Patients are also served by a number of voluntary and charitable groups, all of which are aimed at ensuring the highest health care standards are maintained. Patient groups include Action Against Medical Accidents, Asthma UK, Diabetes UK, Macmillan Cancer Relief, Patient Concern, Patients Association and Royal Mencap Society.

The Royal Mencap Society is dedicated to making sure that mentally ill people are treated fairly and equitably in just the same way as those with medical problems.

Other Regulators

In the UK there are around 13 other regulatory bodies called Health and Social Care Regulators, all of which act as a kind of overseer of both private and State medical practitioners. They are composed only of professionals.

Issues with health ethics

Before being able to practice medicine or any allied health care profession, doctors are required to subscribe to the Hippocratic Oath. This basically says ‘first do no harm’. For centuries, the Hippocratic Oath was and still is the basis by which all doctors should ensure that they offer the highest health care standards, whether that is in private practice or the NHS.

Over the years, however, as medical advances have been made, there has been many times whereby the Hippocratic Oath has been severely tested. For instance, when a person is on life support it is often a dilemma as to whether to switch it off or not. Without doubt, medical advances have produced ethical and moral dilemmas for all medical practitioners. As such, in recent years the medical profession drew up guidelines to which all doctors, nurses and other associated professionals must adhere to.

World Health Organisation

The major ethical guidelines which doctors subscribe to internationally, was created by the World Health Organisation (WHO), an offshoot body of the United Nations. These ethical guidelines cover a whole array of medical problems in order to ensure that every doctor, whether private or working for the State, such as the NHS, offer the same health care standards as is possible. One area which now predominates is how to deal ethically with pandemics such as Influenza, which can travel around the world now so fast it can cause major international medical and health problems.

Biomedical Ethics

A growing area of concern is that of biomedicine. Ethical guidelines should now be followed when treating people with diseases such as HIV and AIDS. Ethical treatment of patients suffering from this debilitating disease is paramount, particularly in combating prejudice.

Cloning

Cloning is effectively re-creating the same organism.

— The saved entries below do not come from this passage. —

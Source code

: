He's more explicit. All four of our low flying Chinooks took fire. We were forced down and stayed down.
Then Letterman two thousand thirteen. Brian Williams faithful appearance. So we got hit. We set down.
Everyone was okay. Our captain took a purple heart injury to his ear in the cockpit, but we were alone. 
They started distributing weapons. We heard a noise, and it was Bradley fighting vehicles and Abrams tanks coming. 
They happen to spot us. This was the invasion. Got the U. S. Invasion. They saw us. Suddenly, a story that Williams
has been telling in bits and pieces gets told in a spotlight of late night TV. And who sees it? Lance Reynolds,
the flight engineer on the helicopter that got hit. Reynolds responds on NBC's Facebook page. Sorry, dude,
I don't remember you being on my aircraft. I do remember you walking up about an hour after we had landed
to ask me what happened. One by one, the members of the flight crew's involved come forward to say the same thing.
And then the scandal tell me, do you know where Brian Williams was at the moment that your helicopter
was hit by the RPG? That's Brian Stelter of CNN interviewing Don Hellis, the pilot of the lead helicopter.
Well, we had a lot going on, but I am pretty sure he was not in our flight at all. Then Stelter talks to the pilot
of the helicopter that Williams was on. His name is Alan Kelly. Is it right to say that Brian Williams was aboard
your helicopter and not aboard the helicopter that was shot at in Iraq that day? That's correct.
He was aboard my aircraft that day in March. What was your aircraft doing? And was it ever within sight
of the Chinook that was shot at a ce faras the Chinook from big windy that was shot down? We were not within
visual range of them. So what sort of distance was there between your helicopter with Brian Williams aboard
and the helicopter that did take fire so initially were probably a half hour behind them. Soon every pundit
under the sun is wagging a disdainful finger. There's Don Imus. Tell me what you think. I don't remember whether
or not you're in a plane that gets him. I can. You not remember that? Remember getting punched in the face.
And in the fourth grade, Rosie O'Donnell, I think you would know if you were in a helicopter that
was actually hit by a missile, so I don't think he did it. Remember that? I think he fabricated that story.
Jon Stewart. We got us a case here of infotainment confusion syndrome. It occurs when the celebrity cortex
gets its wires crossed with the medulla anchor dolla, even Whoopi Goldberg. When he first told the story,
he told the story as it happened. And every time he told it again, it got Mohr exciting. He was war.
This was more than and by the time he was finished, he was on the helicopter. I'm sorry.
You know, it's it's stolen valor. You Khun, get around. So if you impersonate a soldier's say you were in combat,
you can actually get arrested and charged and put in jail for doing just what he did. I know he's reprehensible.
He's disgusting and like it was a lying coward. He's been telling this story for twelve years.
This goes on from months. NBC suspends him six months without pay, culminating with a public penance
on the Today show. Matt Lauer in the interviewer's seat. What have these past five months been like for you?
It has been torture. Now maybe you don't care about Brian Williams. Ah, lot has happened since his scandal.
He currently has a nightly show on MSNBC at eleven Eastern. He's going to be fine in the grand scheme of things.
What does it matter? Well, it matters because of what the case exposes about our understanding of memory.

While scientists may have good reasons to carry out research in this area, human cloning is not considered to be ethically sound.

Long Term Care

With an ever aging population, what to do with people who require long term care is fast becoming a problem, not just medically. There are major cost implications for a group of people who are living longer but still needing care for the associated medical problems in getting old. Private medical practitioners are now at the fore-front of this ranging from research to offering homes and shelter which would have one time been the sole prerogative of the local authority.

Human Organ and Transplantation

As medical research advances many lives are being saved as a result. Using human organs for transplantation in another human being requires stringent ethical guidelines. There is a shortage of donors and a growing waiting list of patients, so marrying these up can be both difficult and stressful for all concerned.

British Medical Association (BMA)

The BMA is the controlling body that ensure that all medical doctors whether they work in the NHS or private practice follow the ethical guidelines set down by both the BMA and WHO. Failure to keep to these rules or failure to give patients the highest health care standards can render the doctor stuck off.